SUPPLIED ENTRIES:
☆ ☆ ☆ ☆ ☆
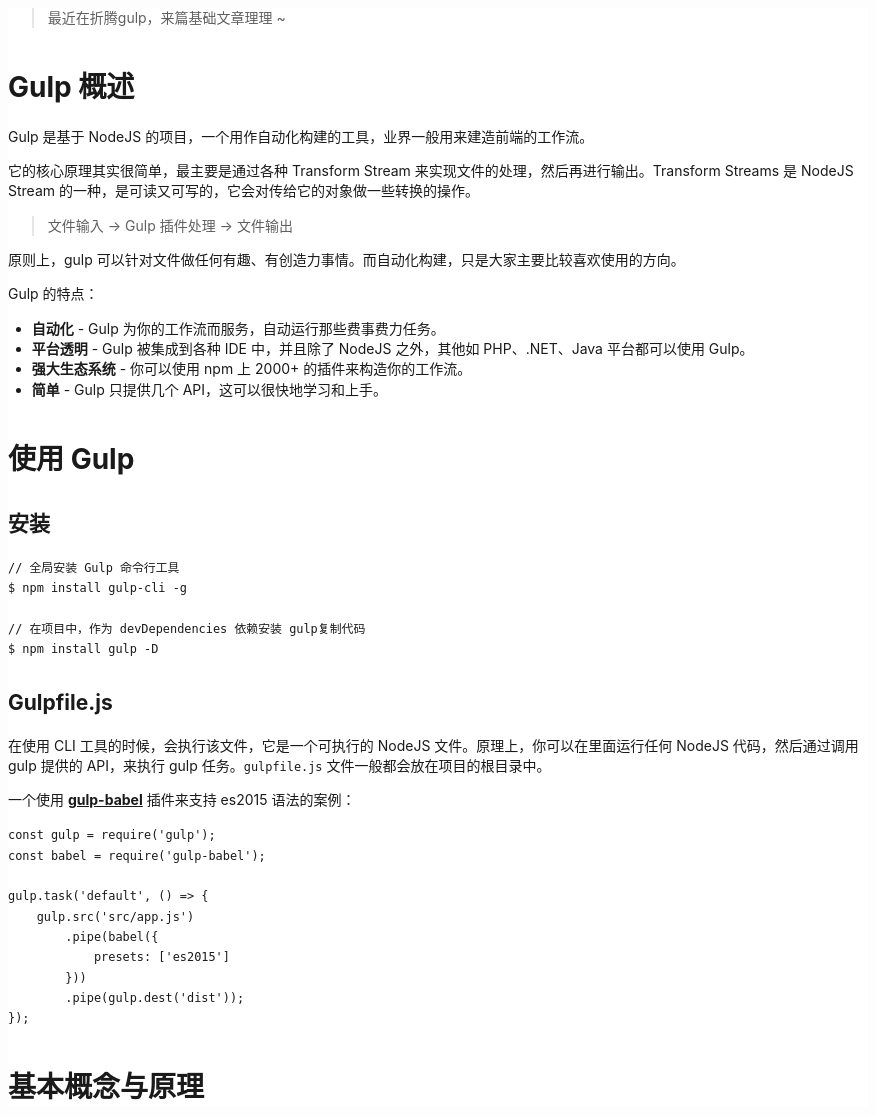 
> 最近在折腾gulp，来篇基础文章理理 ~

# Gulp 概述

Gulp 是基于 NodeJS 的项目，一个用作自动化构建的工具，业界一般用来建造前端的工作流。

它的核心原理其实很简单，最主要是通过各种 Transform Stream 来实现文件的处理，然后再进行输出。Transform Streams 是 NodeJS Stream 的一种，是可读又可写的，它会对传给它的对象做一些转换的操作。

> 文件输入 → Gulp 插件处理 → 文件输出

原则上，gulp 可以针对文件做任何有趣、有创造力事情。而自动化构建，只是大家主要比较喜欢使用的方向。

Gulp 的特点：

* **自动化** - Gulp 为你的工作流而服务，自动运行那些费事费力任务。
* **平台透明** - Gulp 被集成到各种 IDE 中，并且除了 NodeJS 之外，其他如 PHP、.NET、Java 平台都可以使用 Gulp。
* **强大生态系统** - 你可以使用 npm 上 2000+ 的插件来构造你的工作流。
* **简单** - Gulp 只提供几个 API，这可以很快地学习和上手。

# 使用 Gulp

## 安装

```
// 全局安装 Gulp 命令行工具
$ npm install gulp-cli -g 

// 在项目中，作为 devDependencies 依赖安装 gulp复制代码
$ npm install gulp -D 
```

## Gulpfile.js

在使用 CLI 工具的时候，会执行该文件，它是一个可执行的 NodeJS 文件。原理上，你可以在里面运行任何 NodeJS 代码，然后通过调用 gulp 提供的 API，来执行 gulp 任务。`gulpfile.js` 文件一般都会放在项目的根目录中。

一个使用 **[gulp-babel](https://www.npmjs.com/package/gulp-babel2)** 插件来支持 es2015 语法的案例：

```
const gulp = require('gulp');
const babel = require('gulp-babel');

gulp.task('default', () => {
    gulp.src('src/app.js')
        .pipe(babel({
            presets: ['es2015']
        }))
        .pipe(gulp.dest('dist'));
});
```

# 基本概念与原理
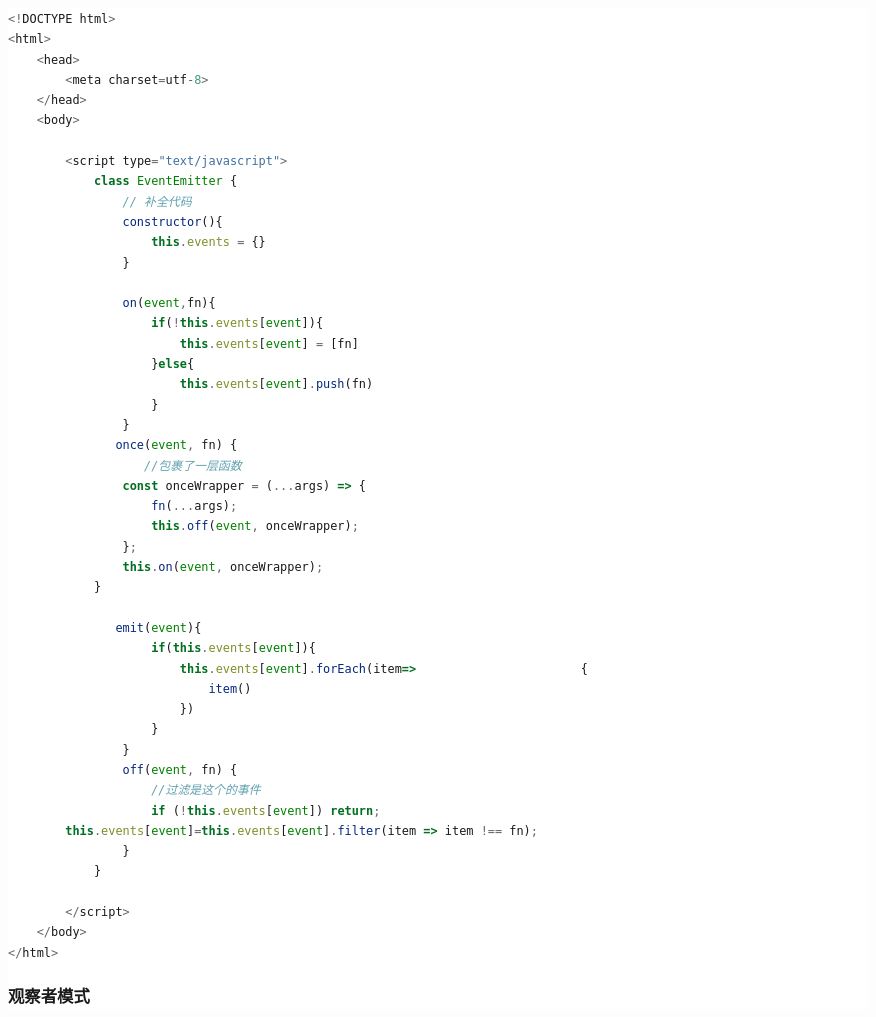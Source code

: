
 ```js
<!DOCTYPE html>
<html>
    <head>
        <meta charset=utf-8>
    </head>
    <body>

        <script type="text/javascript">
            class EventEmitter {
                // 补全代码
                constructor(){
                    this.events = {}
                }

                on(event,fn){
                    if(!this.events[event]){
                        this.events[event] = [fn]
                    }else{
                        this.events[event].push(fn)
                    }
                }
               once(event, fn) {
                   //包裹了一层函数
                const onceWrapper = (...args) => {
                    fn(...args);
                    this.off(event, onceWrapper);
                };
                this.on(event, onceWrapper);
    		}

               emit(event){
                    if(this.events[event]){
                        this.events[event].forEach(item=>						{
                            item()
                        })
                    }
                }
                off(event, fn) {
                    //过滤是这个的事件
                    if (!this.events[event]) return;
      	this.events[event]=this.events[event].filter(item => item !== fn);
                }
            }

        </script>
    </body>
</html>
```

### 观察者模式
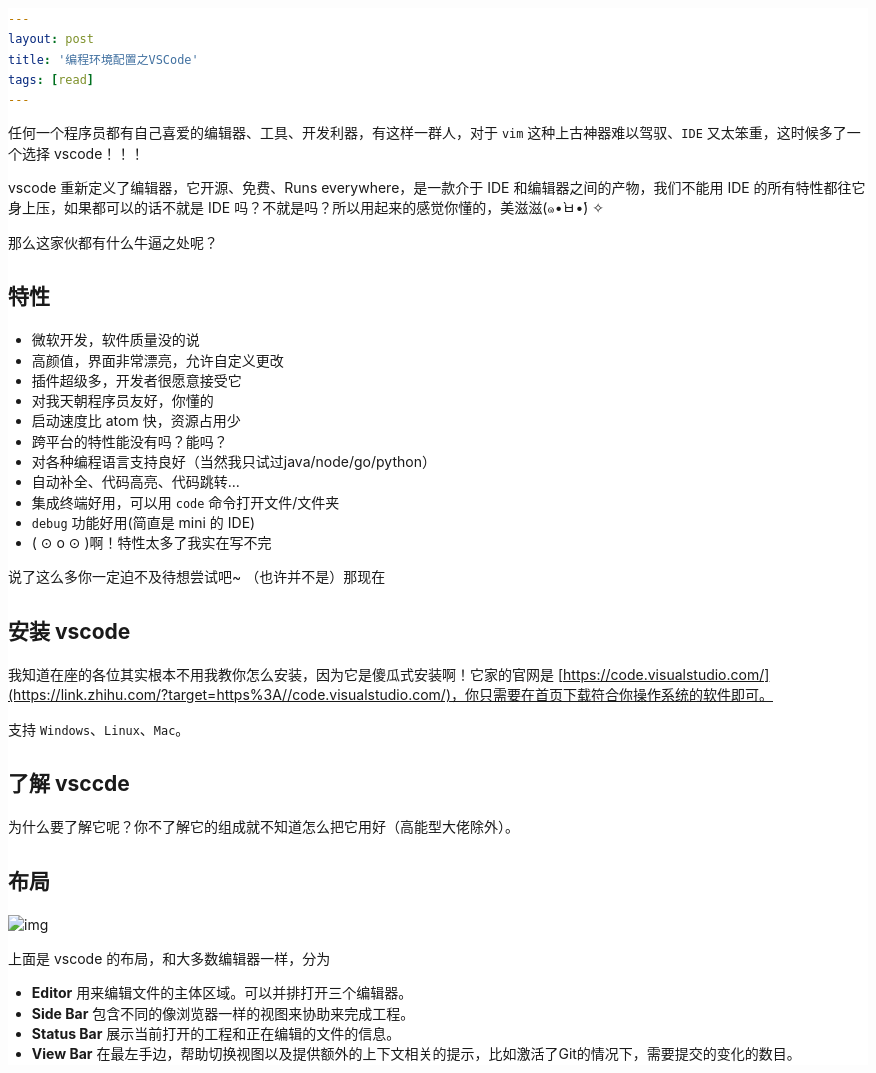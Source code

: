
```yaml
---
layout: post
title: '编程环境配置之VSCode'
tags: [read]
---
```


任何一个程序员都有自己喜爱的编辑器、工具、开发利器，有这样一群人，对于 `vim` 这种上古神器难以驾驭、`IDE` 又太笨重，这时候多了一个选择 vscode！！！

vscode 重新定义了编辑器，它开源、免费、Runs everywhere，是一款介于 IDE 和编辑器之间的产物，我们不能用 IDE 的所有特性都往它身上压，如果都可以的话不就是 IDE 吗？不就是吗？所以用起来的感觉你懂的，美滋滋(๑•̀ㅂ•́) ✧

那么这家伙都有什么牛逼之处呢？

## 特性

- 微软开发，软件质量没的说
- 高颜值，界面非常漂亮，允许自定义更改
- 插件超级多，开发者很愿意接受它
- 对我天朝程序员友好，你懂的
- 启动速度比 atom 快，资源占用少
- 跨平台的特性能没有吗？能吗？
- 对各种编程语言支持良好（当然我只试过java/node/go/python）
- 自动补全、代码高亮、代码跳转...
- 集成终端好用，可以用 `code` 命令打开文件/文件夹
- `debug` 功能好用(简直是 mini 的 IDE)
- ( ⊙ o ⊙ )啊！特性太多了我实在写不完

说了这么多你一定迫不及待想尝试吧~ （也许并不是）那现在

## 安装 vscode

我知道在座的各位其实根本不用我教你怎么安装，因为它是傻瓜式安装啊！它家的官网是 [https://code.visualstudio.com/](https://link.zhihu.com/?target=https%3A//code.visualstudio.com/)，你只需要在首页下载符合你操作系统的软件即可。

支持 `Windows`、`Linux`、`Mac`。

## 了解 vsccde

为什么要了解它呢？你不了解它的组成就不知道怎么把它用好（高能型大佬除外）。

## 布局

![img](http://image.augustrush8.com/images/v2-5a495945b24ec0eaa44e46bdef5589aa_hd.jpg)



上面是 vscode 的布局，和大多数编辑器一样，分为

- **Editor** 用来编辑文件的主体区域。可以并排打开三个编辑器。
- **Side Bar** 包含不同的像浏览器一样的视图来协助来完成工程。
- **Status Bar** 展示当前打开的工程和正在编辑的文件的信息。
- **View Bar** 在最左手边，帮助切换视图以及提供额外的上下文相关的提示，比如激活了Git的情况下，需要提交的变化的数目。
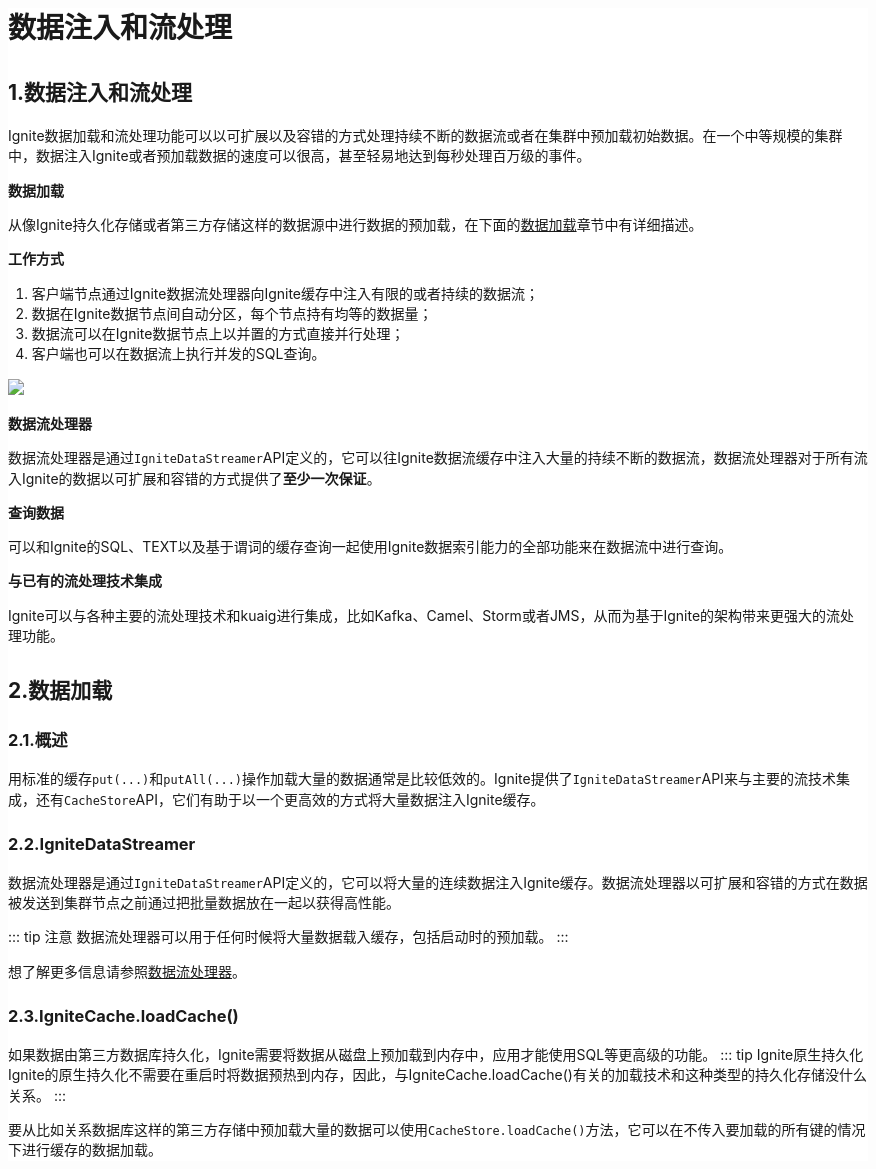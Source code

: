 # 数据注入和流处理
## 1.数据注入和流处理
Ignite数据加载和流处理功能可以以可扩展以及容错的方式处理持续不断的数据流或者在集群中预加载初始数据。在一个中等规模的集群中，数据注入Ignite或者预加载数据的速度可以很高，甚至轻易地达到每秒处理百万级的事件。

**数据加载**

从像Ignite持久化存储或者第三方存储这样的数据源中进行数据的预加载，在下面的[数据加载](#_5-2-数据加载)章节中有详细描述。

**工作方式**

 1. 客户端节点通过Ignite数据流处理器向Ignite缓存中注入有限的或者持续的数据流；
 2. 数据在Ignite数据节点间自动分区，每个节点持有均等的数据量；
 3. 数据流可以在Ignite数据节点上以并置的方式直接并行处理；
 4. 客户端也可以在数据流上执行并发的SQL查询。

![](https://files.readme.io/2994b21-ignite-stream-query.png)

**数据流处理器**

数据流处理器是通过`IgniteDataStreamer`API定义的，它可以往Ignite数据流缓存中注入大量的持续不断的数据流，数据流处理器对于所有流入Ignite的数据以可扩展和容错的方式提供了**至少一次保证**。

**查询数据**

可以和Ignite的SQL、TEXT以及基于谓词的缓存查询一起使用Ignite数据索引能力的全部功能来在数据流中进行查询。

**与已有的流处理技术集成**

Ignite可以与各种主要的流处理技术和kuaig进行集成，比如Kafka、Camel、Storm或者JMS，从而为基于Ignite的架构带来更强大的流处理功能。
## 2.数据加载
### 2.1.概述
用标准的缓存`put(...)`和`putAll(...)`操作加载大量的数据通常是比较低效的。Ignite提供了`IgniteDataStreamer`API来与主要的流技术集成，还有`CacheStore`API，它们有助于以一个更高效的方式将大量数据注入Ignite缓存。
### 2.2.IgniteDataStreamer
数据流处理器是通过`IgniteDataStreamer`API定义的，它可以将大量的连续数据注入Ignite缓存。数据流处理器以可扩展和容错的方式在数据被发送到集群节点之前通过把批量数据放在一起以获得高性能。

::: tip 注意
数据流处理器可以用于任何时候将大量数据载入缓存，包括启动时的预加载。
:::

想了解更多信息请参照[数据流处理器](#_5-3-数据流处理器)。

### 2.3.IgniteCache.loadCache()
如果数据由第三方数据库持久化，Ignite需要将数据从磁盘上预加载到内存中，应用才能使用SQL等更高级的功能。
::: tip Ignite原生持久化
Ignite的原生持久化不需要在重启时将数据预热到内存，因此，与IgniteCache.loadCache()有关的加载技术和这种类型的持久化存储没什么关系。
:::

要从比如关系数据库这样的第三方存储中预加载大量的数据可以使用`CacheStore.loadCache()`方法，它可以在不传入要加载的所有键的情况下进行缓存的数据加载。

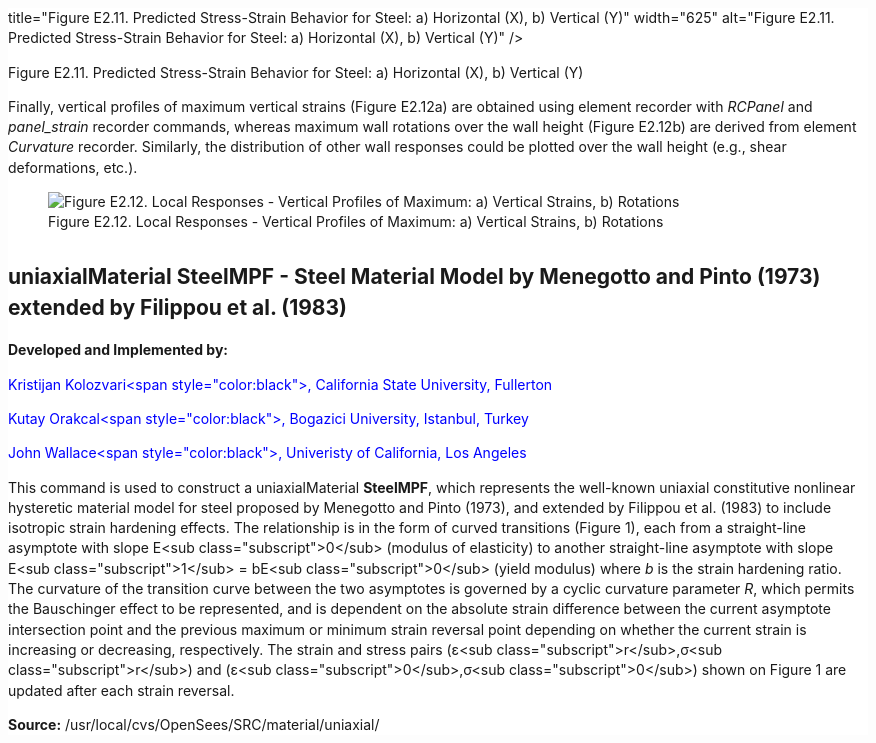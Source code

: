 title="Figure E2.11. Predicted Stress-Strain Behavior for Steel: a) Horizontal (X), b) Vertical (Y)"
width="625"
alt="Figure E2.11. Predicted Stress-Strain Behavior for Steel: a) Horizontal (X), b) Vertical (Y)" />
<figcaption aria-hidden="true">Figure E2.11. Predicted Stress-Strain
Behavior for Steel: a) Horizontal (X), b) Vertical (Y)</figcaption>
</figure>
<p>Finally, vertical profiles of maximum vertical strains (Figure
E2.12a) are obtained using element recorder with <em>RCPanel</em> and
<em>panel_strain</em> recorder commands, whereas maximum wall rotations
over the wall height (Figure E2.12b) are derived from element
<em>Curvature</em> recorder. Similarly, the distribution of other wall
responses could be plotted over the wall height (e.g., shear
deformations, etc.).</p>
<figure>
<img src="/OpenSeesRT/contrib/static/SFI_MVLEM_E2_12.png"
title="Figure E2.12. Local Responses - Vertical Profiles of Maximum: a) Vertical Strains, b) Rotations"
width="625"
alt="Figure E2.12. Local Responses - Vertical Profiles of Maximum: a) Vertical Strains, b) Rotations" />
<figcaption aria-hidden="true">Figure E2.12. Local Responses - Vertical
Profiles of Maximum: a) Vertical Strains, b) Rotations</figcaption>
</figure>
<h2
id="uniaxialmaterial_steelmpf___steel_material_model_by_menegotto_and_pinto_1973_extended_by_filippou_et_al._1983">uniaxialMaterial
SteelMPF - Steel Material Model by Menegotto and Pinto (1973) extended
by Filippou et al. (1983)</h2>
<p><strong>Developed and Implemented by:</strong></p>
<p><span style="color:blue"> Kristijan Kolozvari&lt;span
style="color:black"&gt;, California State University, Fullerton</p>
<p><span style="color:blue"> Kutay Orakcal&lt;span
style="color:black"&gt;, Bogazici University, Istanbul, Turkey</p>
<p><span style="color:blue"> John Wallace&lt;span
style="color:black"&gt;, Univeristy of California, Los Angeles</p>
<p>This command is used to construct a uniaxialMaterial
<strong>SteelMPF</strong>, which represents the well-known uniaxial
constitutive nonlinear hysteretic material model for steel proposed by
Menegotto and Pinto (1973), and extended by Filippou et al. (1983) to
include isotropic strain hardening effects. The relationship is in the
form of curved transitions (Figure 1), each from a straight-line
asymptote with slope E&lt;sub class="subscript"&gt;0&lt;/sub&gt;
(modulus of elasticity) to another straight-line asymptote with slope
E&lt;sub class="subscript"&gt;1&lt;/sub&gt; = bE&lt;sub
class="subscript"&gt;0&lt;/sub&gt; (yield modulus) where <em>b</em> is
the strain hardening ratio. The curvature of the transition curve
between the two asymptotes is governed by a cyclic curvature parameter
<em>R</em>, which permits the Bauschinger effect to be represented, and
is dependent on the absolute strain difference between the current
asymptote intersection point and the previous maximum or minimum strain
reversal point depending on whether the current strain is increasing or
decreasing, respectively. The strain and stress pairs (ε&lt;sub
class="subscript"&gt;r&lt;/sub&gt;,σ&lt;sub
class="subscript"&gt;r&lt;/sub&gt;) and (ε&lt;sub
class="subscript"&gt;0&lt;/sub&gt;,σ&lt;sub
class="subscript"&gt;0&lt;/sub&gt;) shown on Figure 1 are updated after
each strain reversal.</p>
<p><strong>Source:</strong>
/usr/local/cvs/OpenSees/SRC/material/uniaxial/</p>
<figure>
☆ ☆ ☆ ☆ ☆
HOW TO COMPLETE THIS TASK: Beginning with the first line of the material above, please output each line exactly through the line that contains "原则上，gulp 可以针对文", and only those, leaving out pictures.

TASK OUTPUT:
> 最近在折腾gulp，来篇基础文章理理 ~

# Gulp 概述

Gulp 是基于 NodeJS 的项目，一个用作自动化构建的工具，业界一般用来建造前端的工作流。

它的核心原理其实很简单，最主要是通过各种 Transform Stream 来实现文件的处理，然后再进行输出。Transform Streams 是 NodeJS Stream 的一种，是可读又可写的，它会对传给它的对象做一些转换的操作。

> 文件输入 → Gulp 插件处理 → 文件输出

原则上，gulp 可以针对文件做任何有趣、有创造力事情。而自动化构建，只是大家主要比较喜欢使用的方向。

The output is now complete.